◆ WORK TO COMPLETE
Find each line of the entries with the string "estimates", please, and copy it.

◆ THE DATA
********************

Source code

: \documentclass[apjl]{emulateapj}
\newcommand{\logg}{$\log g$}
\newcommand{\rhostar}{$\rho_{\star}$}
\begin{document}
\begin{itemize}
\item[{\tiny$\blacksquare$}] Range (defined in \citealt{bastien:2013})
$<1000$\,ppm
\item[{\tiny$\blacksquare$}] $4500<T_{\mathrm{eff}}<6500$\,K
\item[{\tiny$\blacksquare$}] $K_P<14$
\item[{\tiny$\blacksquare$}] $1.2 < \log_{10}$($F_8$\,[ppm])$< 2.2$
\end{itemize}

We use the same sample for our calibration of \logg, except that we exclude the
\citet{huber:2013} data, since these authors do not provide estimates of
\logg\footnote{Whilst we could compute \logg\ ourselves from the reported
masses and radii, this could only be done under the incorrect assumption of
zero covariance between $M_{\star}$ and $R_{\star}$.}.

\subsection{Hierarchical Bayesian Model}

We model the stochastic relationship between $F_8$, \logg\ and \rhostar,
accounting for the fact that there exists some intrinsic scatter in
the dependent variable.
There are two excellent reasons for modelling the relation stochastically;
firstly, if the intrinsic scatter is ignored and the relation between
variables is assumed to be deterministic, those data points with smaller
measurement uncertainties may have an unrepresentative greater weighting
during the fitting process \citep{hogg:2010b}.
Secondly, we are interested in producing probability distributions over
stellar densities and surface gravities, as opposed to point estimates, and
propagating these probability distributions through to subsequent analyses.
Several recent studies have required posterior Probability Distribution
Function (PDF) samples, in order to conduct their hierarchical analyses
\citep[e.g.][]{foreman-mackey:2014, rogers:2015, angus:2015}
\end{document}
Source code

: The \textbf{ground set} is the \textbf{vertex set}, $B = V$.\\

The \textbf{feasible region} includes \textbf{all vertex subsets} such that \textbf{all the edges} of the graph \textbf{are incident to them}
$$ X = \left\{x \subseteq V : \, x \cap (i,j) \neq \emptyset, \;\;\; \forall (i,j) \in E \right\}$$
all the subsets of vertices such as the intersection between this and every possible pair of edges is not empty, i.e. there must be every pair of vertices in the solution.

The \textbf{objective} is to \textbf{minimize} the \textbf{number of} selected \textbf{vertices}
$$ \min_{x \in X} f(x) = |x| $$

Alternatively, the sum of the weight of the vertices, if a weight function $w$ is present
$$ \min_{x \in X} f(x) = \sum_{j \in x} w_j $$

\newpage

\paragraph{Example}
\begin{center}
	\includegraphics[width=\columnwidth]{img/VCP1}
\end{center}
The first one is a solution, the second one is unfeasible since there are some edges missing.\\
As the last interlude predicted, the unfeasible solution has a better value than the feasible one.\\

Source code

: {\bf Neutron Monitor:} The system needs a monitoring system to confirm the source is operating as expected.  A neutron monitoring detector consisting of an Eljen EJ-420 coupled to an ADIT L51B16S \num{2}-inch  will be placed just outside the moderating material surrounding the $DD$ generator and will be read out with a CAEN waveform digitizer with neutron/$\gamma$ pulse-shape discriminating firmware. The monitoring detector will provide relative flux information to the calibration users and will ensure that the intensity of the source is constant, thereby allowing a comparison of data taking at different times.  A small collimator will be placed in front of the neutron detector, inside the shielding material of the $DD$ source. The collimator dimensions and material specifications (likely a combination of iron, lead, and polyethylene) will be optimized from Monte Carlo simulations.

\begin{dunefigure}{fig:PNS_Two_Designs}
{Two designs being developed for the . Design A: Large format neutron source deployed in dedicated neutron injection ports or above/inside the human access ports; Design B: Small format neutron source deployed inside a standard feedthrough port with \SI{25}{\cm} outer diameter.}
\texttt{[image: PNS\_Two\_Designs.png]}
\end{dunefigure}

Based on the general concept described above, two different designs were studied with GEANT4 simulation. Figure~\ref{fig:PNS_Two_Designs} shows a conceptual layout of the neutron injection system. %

********************

◆ RESPONSE
\citet{huber:2013} data, since these authors do not provide estimates of
stellar densities and surface gravities, as opposed to point estimates, and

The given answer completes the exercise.